I picked this out for J’s birthday a few years ago, based on a bunch of glowing reviews. That and because it’s set in Deptford, my old neighbourhood. The vestiges of the transatlantic slave trade are still present, no matter how much time passes; no matter how much people try to hide it. It also holds a lot of important history: Olaudah Equiano & his links to Deptford; the abolition movement and its prominence in the area; how sugar filters through it all.
*
There aren’t any statutes or blue plaques marking these areas- and there should be. There’s no longer a port- hard to believe it ever was one when you look at how bougie Deptford High Street is now. It’s easy not to know; to look away.
*
It’s odd that the maritime museum in Greenwich- which tries to grapple with Empire; doesn’t really engage with Deptford’s prominent role in the transatlantic slave trade.
*
The Deptford Museum of (en)Slavement and Freedom is trying to make us keep looking, to learn these histories, to hold fast to it.

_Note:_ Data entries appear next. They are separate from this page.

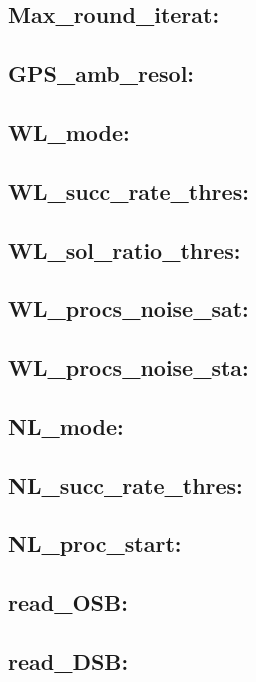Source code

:\subsection{Max\_round\_iterat:}

\subsection{GPS\_amb\_resol:}

\subsection{WL\_mode:}

\subsection{WL\_succ\_rate\_thres:}

\subsection{WL\_sol\_ratio\_thres:}

\subsection{WL\_procs\_noise\_sat:}

\subsection{WL\_procs\_noise\_sta:}

\subsection{NL\_mode:}

\subsection{NL\_succ\_rate\_thres:}

\subsection{NL\_proc\_start:}

\subsection{read\_OSB:}

\subsection{read\_DSB:}

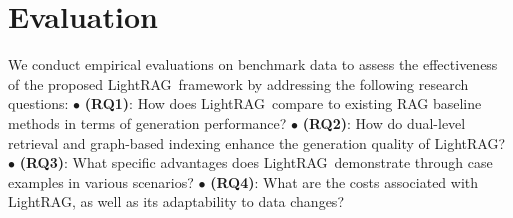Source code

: \documentclass{article} %
\def\model{LightRAG}
\begin{document}





% 

\section{Evaluation}
\label{sec:eval}
We conduct empirical evaluations on benchmark data to assess the effectiveness of the proposed \model\ framework by addressing the following research questions: $\bullet$ \textbf{(RQ1)}: How does \model\ compare to existing RAG baseline methods in terms of generation performance? $\bullet$ \textbf{(RQ2)}: How do dual-level retrieval and graph-based indexing enhance the generation quality of \model? $\bullet$ \textbf{(RQ3)}: What specific advantages does \model\ demonstrate through case examples in various scenarios? $\bullet$ \textbf{(RQ4)}: What are the costs associated with \model, as well as its adaptability to data changes?
\end{document}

If you don’t know the name ‘Olaudah Equiano’, you should.
*
Lately, when I introduce my work and locate myself and my feminisms in the Global South(s), I’ve been explaining what that means- what it means as a political articulation, imagination. Not some denatured idea but something rife with political consideration and position, as imbibed with a politics of liberation. I’ve found myself doing this because I want to be clear about what I mean when I say this, what kinds of political organising and thinking I am defending when I locate myself in it. I have also been doing this as a response, even if they don’t recognise it, to those who have (without an understanding or appreciation of these legacies and commitments) dismissed these articulations as purely colonial or somehow bereft of theorising. As though we haven’t thought about our language or our framings, as though we haven’t pushed back or put forward.
✨
This short excerpt from the preface to ‘We are each other’s liberation’ articulates this feeling so succinctly.
i read this book in pieces- a chapter so I can cite it, or fragments to help build an argument I was trying to make or use to respond to a reviewer. It’s not how a text is meant to be read, it’s probably not how an academic is meant to read either (this too is a response to the time-shortness of the neoliberal academe). Attempting to rectify this, starting from scratch.